* _Work request_
Every line in the records below that holds "Windows" must be identified and copied.

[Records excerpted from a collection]
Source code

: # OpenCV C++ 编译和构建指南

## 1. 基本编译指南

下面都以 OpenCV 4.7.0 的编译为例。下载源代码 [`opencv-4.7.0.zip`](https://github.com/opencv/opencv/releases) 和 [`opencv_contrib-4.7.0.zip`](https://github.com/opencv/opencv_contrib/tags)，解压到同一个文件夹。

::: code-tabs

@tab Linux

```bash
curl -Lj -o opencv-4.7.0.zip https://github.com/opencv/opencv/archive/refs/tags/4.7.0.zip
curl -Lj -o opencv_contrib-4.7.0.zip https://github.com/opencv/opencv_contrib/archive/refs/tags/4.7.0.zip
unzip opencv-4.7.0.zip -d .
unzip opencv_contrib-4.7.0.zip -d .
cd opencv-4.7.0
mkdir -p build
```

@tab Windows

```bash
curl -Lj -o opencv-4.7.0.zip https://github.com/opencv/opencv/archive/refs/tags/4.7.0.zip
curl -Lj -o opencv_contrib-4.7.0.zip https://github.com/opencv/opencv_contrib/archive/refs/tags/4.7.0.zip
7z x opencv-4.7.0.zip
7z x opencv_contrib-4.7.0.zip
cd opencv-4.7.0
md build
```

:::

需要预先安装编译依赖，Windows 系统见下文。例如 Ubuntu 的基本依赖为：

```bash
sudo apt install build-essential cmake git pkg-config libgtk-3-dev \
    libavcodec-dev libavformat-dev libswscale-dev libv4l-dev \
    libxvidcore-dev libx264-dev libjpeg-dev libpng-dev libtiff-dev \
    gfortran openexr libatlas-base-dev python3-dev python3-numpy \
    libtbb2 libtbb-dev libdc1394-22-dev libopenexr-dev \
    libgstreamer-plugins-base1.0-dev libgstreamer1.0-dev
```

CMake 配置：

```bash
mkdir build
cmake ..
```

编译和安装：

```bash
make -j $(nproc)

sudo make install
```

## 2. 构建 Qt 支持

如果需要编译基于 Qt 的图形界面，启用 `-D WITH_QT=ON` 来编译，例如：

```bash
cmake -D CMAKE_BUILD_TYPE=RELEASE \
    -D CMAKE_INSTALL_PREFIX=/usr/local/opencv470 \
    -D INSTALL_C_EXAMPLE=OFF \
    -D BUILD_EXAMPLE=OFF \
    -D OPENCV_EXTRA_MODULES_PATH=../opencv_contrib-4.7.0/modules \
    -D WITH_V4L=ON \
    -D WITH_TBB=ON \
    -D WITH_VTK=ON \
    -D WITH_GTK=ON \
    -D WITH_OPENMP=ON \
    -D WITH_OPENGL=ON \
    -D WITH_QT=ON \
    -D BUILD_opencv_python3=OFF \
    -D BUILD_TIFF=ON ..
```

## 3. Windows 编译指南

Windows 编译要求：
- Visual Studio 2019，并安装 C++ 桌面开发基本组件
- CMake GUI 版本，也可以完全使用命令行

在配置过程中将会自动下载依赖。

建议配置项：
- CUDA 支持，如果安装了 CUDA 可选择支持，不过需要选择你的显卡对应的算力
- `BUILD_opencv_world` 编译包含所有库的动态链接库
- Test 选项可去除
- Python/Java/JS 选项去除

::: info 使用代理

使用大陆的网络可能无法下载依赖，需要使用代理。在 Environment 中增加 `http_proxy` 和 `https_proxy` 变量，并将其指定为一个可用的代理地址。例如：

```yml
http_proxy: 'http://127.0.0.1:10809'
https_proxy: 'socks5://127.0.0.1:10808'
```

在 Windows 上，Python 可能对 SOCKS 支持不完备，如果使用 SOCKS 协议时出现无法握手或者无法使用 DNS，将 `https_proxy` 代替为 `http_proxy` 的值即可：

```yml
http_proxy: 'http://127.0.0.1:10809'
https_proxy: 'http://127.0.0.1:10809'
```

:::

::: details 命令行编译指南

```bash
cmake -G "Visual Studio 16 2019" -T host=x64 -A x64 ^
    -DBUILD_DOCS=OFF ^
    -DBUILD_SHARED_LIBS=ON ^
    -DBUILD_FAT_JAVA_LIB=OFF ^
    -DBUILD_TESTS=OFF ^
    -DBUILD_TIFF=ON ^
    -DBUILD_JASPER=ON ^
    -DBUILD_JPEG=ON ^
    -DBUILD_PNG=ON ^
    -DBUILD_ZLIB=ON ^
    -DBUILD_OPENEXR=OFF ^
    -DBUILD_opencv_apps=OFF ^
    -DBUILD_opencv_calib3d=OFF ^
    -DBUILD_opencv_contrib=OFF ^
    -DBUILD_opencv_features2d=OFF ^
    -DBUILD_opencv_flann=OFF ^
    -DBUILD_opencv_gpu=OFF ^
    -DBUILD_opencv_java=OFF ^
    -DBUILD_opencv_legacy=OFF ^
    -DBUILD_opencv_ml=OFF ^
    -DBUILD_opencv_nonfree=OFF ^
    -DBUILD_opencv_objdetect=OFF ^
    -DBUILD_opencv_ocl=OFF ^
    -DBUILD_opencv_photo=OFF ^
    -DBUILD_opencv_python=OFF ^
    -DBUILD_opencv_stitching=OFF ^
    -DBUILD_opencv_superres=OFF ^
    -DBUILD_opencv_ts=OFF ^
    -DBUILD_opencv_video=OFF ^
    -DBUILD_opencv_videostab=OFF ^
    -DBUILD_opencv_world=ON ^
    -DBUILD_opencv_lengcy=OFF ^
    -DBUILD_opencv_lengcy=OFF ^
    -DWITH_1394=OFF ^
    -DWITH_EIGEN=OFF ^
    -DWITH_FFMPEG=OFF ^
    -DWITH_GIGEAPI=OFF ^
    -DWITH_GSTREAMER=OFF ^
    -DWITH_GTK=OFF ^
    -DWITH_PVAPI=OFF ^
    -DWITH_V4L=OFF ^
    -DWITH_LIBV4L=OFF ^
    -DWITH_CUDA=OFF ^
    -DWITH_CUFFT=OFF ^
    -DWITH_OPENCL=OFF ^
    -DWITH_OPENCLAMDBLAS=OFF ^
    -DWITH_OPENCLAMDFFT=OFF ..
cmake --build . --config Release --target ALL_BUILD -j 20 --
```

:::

* _Result below_
@tab Windows
需要预先安装编译依赖，Windows 系统见下文。例如 Ubuntu 的基本依赖为：
## 3. Windows 编译指南
Windows 编译要求：
在 Windows 上，Python 可能对 SOCKS 支持不完备，如果使用 SOCKS 协议时出现无法握手或者无法使用 DNS，将 `https_proxy` 代替为 `http_proxy` 的值即可：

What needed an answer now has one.